At the age of 18, I had been prepared for King Lear by events in my family's life. Three years earlier, my only brother, Gordon, had died suddenly in the middle of the night. The next morning, for some reason, I decided to go to school and keep the news to myself. I remember little about that day, except for my disappointed wonder that the world went on its way, regardless of Gordie's death. I watched janitors sweep the floor, cafeteria workers scoop vegetables, and classmates joke and jostle in the halls, and I asked, "How can you carry on this way, when the person who matters most to me in the world has died? Why should you be alive, when my brother is dead?"

My astonishment that day gave way to a more general sadness in the weeks that followed. In different ways, each of us who remained in the family--my mother, my father, and I--retreated into separate regions of isolated grief. We lived beneath the same roof but rarely spoke of our private anguish, and over time our self-deception and quiet anger tore at the already tattered fabric of our life together. Unchurched and not widely read, I had neither scriptural nor fictional points of reference to make sense of my life's confusion.

When I came to "King Lear," the play seemed like a gift that mysteriously explained my life. Shakespeare's treatment of the corrosive power of self- deception and sorrow in a family's life seemed more truthful than anything I had learned from the television shows I had consumed, in the high school classrooms where I had been taught, or on the streets of the city in which I lived. As I read, for example, of Lear staggering under the weight of his daughter Cordelia's body, I recognized his grief and remembered my own resentful amazement on the day my brother had died. Lear howled in protest, and I felt for the first time that someone understood my own hidden sorrow: "And my poor fool is hanged: no, no, no life? / Why should a dog, a horse, a rat, have life, / And thou no breath at all? Thou 'lt come no more, / Never, never, never, never, never."

But it was not only my grief that Shakespeare expressed, for his play also gave me a hint of that Christian hope which I would shortly claim as my own. As the tragic events of the drama draw to a climax, Lear and Cordelia are captured and are about to be led away. Cordelia resists, but Lear quiets her with a miraculous vision of reconciliation and glory: "Come, let's away to prison, / We two alone will sing like birds i' the cage; / When thou dost ask me blessing I'll kneel down / And ask of thee forgiveness.."

Feeling myself both cursed and guilty, I took solace in this image of endless blessing and forgiveness. And within a year of reading that play for the first time, I came to believe that because of the crucifixion and resurrection of Jesus Christ, I could trust God to forgive my sins and raise me from the dead.

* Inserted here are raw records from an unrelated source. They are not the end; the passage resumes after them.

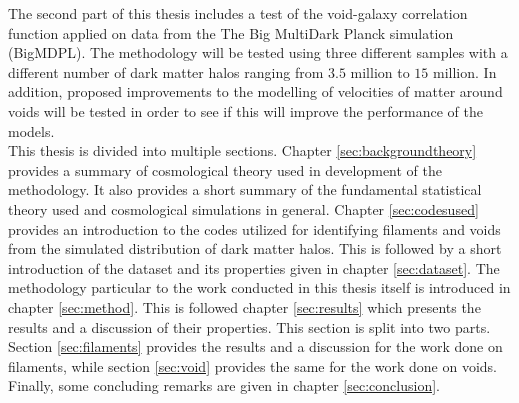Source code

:The second part of this thesis includes a test of the void-galaxy correlation function applied on data from the The Big MultiDark Planck simulation (BigMDPL)\cite{Multidark_dataset}. The methodology will be tested using three different samples with a different number of dark matter halos ranging from $3.5$ million to $15$ million. In addition, proposed improvements to the modelling of velocities of matter around voids\cite{Achitouv_streaming} will be tested in order to see if this will improve the performance of the models.\\\indent
This thesis is divided into multiple sections. Chapter \ref{sec:backgroundtheory} provides a summary of cosmological theory used in development of the methodology. It also provides a short summary of the fundamental statistical theory used and cosmological simulations in general. Chapter \ref{sec:codesused} provides an introduction to the codes utilized for identifying filaments and voids from the simulated distribution of dark matter halos. This is followed by a short introduction of the dataset and its properties given in chapter \ref{sec:dataset}. The methodology particular to the work conducted in this thesis itself is introduced in chapter \ref{sec:method}. This is followed chapter \ref{sec:results} which presents the results and a discussion of their properties. This section is split into two parts. Section \ref{sec:filaments} provides the results and a discussion for the work done on filaments, while section \ref{sec:void} provides the same for the work done on voids. Finally, some concluding remarks are given in chapter \ref{sec:conclusion}. 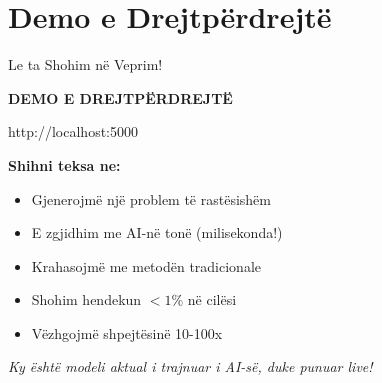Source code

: \documentclass[aspectratio=169]{beamer}
\begin{document}


\section{Demo e Drejtpërdrejtë}

\begin{frame}{Le ta Shohim në Veprim!}
\begin{center}
\LARGE \textbf{DEMO E DREJTPËRDREJTË}

\vspace{1cm}

\large \textcolor{aiblue}{http://localhost:5000}

\vspace{1cm}

\normalsize
\textbf{Shihni teksa ne:}
\begin{itemize}
    \item Gjenerojmë një problem të rastësishëm
    \item E zgjidhim me AI-në tonë (milisekonda!)
    \item Krahasojmë me metodën tradicionale
    \item Shohim hendekun $<1\%$ në cilësi
    \item Vëzhgojmë shpejtësinë 10-100x
\end{itemize}

\vspace{0.5cm}
\textit{Ky është modeli aktual i trajnuar i AI-së, duke punuar live!}
\end{center}
\end{frame}



\end{document}
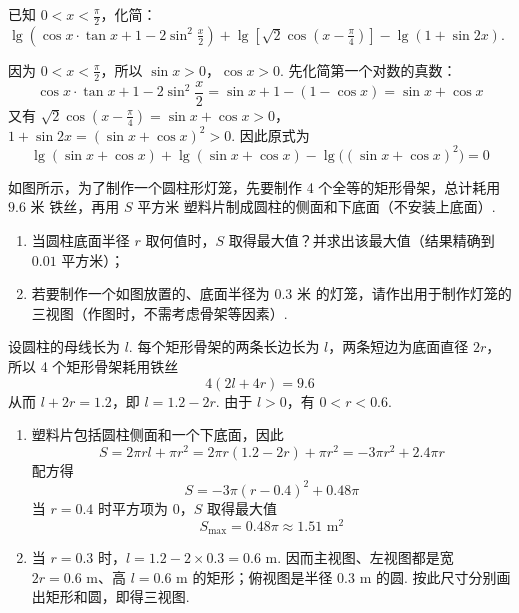 \begin{problem}
已知 \(0 < x < \frac{\pi}{2}\)，化简：\(\lg\left(\cos x \cdot \tan x + 1 - 2\sin^2\frac{x}{2}\right) + \lg\left[\sqrt{2}\cos\left(x - \frac{\pi}{4}\right)\right] - \lg(1 + \sin 2x)\).
\end{problem}

\begin{solution}
因为 \(0<x<\frac{\pi}{2}\)，所以 \(\sin x>0\)，\(\cos x>0\). 先化简第一个对数的真数：
\[
\cos x\cdot\tan x+1-2\sin^2\frac{x}{2}
=\sin x+1-(1-\cos x)=\sin x+\cos x
\]
又有
\(\sqrt{2}\cos\left(x-\frac{\pi}{4}\right)=\sin x+\cos x>0\)，\(1+\sin 2x=(\sin x+\cos x)^2>0\).
因此原式为
\[
\lg(\sin x+\cos x)+\lg(\sin x+\cos x)
-\lg\bigl((\sin x+\cos x)^2\bigr)=0
\]
\end{solution}

\begin{problem}
如图所示，为了制作一个圆柱形灯笼，先要制作 4 个全等的矩形骨架，总计耗用 \(9.6\text{ 米}\) 铁丝，再用 \(S\text{ 平方米}\) 塑料片制成圆柱的侧面和下底面（不安装上底面）.

\begin{enumerate}
\item 当圆柱底面半径 \(r\) 取何值时，\(S\) 取得最大值？并求出该最大值（结果精确到 \(0.01\text{ 平方米}\)）；
\item 若要制作一个如图放置的、底面半径为 \(0.3\text{ 米}\) 的灯笼，请作出用于制作灯笼的三视图（作图时，不需考虑骨架等因素）.
\end{enumerate}


\end{problem}

\begin{solution}
设圆柱的母线长为 \(l\). 每个矩形骨架的两条长边长为 \(l\)，两条短边为底面直径 \(2r\)，所以 4 个矩形骨架耗用铁丝
\[
4(2l+4r)=9.6
\]
从而 \(l+2r=1.2\)，即 \(l=1.2-2r\). 由于 \(l>0\)，有 \(0<r<0.6\).

\begin{enumerate}
\item 塑料片包括圆柱侧面和一个下底面，因此
\[
S=2\pi rl+\pi r^2
=2\pi r(1.2-2r)+\pi r^2
=-3\pi r^2+2.4\pi r
\]
配方得
\[
S=-3\pi(r-0.4)^2+0.48\pi
\]
当 \(r=0.4\) 时平方项为 \(0\)，\(S\) 取得最大值
\[
S_{\max}=0.48\pi\approx1.51\text{ m}^2
\]
\item 当 \(r=0.3\) 时，\(l=1.2-2\times0.3=0.6\text{ m}\). 因而主视图、左视图都是宽 \(2r=0.6\text{ m}\)、高 \(l=0.6\text{ m}\) 的矩形；俯视图是半径 \(0.3\text{ m}\) 的圆. 按此尺寸分别画出矩形和圆，即得三视图.
\end{enumerate}
\end{solution}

Over the years, I have reread and taught "Lear" more than 15 times, have seen it performed on stage several times, and have watched every available filmed version of it. The play's language has burrowed its way deep into my consciousness, and its depictions of love and suffering have shaped my spiritual experience, family life, and professional career in incalculable ways. Like other great works of literature, it has taken the homeless grief within me and provided it with a name, relations, and a place to abide.

However vast becomes the intellectual and cultural terrain occupied by "Lear," I will always think of it as a work that is, in the end, no larger than a father's arms or a daughter's heart. Such an understanding of King Lear seems consistent with the Christian faith and its doctrine of the Incarnation. The Gospels speak of the God of the universe coming into the world as an infant, and in Shakespeare's play, universal themes are embodied in mundane deeds and family relationships. Though a pagan sense hovers over the world of "King Lear," there is at the heart of this play a sublime representation of that greatest of all stories about a child's death and a father's love. In different ways, King Lear and the Gospels have done more than change my life. They have saved it.